[Stored data]
⟨
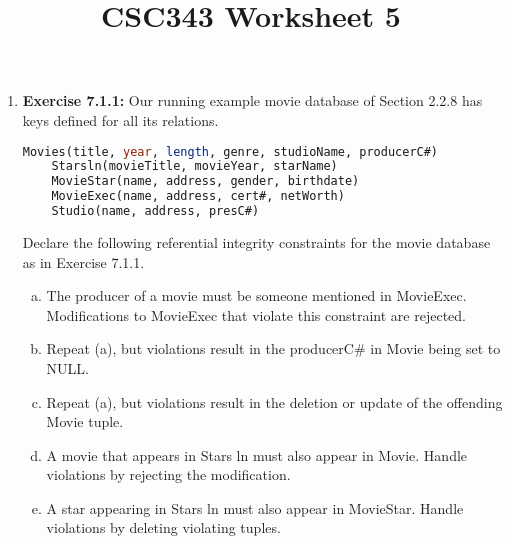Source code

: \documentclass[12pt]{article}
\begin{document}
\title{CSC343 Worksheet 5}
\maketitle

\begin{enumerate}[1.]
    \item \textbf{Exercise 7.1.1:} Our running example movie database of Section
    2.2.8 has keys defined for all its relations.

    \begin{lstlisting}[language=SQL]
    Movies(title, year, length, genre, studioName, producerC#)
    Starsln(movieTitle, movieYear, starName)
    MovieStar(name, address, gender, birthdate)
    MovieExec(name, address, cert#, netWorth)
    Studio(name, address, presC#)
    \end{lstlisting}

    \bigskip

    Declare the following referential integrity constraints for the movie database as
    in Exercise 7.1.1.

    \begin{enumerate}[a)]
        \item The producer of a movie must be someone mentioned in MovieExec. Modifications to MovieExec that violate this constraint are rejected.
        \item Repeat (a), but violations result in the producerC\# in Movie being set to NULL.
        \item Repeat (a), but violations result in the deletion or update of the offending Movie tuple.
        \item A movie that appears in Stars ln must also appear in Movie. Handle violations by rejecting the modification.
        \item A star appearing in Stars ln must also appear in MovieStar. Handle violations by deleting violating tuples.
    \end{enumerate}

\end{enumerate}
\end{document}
⟩
⟨
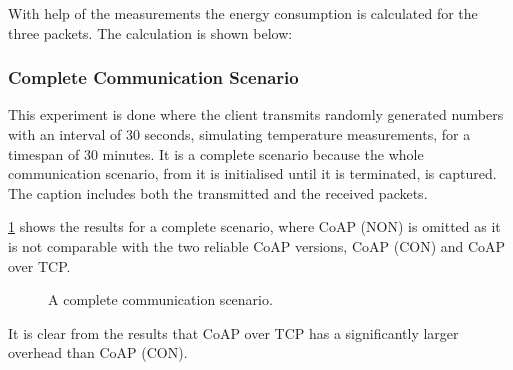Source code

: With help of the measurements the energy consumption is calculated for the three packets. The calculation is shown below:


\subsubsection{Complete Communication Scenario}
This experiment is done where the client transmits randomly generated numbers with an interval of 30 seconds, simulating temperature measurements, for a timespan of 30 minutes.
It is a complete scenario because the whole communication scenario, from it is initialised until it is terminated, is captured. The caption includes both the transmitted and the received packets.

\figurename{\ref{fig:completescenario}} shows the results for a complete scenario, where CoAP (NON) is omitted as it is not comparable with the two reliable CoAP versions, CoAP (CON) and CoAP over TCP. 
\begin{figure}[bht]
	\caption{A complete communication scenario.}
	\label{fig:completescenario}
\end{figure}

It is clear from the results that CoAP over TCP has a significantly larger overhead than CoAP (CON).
⟩
[REQUIREMENT]
From the entries above, copy every line where the word "Handle" shows up.

[WRITTEN ANSWER]
        \item A movie that appears in Stars ln must also appear in Movie. Handle violations by rejecting the modification.
        \item A star appearing in Stars ln must also appear in MovieStar. Handle violations by deleting violating tuples.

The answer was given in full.